This article is republished with permission from the author from Medium's Towards Data Science blog. View the original here.
The ability to write production-level code is one of the most sought-after skills in a data scientist role, even if it's not explicitly stated. For a software engineer-turned-data scientist, this may not sound like a challenging task — you might have already perfected the process of developing production-level code and deploying it.
This article is for those who are new to writing production-level code and interested in learning how, such as fresh university graduates or any professionals who have made the transition into data science (or are planning to do so). For them, writing production-level code might seem like a formidable task.
Below, I will provide tips on how to practice writing production-level code. You don’t necessarily have to be in a data science role to learn this skill.
1. Keep It Modular
This is a software design technique recommended for any software engineer. The idea is to break large code into small independent sections (functions) based on its functionality. There are two steps:
- Break the code into smaller pieces that are intended to perform a specific task (may include sub tasks).
- Group these functions into modules (or Python files) based on their usability. This also helps you keep code organized and eases code maintainability.
The first step is to decompose large code into many simple functions with specific inputs (and input formats) and outputs (and output formats). As mentioned earlier, each function should perform a single task such as cleaning up outliers in the data, replacing erroneous values, scoring a model, calculating root-mean-squared error (RMSE), and so on. Try to break each of those functions down further to perform sub tasks and continue until none of the functions can be further broken down. Here are the three categories of functions you might end up with:
Low-level functions : These are the most basic functions that cannot be further decomposed; for example, computing the RMSE or Z-score of the data. Some of these functions are widely used for training and implementation of any algorithm or machine learning model.
Medium-level functions : A function that uses one or more of the low-level functions and/or other medium-level functions to perform its task. For instance, the "clean up outliers" function uses the "compute Z-score" function to remove outliers by only retaining data within certain bounds. Another example is an error function that uses the compute RMSE function to get RMSE values.
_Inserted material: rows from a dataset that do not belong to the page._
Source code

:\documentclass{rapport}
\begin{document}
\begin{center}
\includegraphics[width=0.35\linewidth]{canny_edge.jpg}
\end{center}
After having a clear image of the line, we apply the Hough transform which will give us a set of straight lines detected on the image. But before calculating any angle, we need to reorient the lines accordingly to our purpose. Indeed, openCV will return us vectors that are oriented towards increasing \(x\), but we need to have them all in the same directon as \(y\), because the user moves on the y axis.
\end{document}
High-level functions : A function that uses one or more of medium-level functions and/or low-level functions to perform its task. For example, a model training function that uses several functions to get randomly sampled data, or a model scoring function, a metric function, etc.
Finally, you can group all the low-level and medium-level functions that will be useful for more than one algorithm into a Python file (this can be imported as a module) and all other low-level and medium-level functions that will be useful only for the algorithm in consideration into another Python file. All the high-level functions should also reside in a separate Python file. This Python file dictates each step in model development — from combining data from different sources to deploying the final machine learning model.
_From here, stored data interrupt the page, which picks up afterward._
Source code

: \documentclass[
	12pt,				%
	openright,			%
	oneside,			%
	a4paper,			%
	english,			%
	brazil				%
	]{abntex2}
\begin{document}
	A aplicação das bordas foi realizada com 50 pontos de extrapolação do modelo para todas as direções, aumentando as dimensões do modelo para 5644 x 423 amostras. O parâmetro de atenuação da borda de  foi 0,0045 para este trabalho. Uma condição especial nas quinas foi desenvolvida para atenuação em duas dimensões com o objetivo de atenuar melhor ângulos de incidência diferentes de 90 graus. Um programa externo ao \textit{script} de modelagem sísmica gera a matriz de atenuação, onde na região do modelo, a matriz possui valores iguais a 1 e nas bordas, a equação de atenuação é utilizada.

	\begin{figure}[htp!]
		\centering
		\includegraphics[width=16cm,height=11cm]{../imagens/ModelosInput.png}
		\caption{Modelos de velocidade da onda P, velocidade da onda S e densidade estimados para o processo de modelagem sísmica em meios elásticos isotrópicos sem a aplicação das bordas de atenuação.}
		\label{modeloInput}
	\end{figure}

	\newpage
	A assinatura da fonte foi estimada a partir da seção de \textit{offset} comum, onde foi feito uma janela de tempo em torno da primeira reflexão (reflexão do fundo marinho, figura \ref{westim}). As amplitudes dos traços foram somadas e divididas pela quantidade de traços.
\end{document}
There is no hard-and-fast rule to follow regarding the above steps, but I highly suggest you to start with these and then work to develop your own style.
2. Logging and Instrumentation
Logging and instrumentation (LI) are analogous to the black box in aircrafts that record all the happenings in the cockpit. The main purpose of LI is to record useful information from the code during its execution in order to help the programmer debug it if anything goes awry, as well as improve the performance of the code (such as reducing execution time).
What is the difference between logging and instrumentation?
Logging: Records only actionable information (such as critical failures) during run time or structured data such as intermediate results that will later be used by the code itself. Multiple log levels such as debug, info, warn, and errors are acceptable during the development and testing phases. However, avoid these at all costs during production.
Note: Logging should be minimal, containing only the information that requires human attention and immediate handling.
Instrumentation : Records all other information left out of logging that would help us validate code execution steps and work on performance improvements, if necessary. It is always better to have more data, so instrument as much information as possible.
To validate code execution steps: We should record information such as task name, intermediate results, steps completed, etc. This will help us to validate the results and also to confirm that the algorithm has followed the intended steps. Invalid results or a strangely performing algorithm may not raise a critical error that would be caught in logging. Hence, recording this information is imperative.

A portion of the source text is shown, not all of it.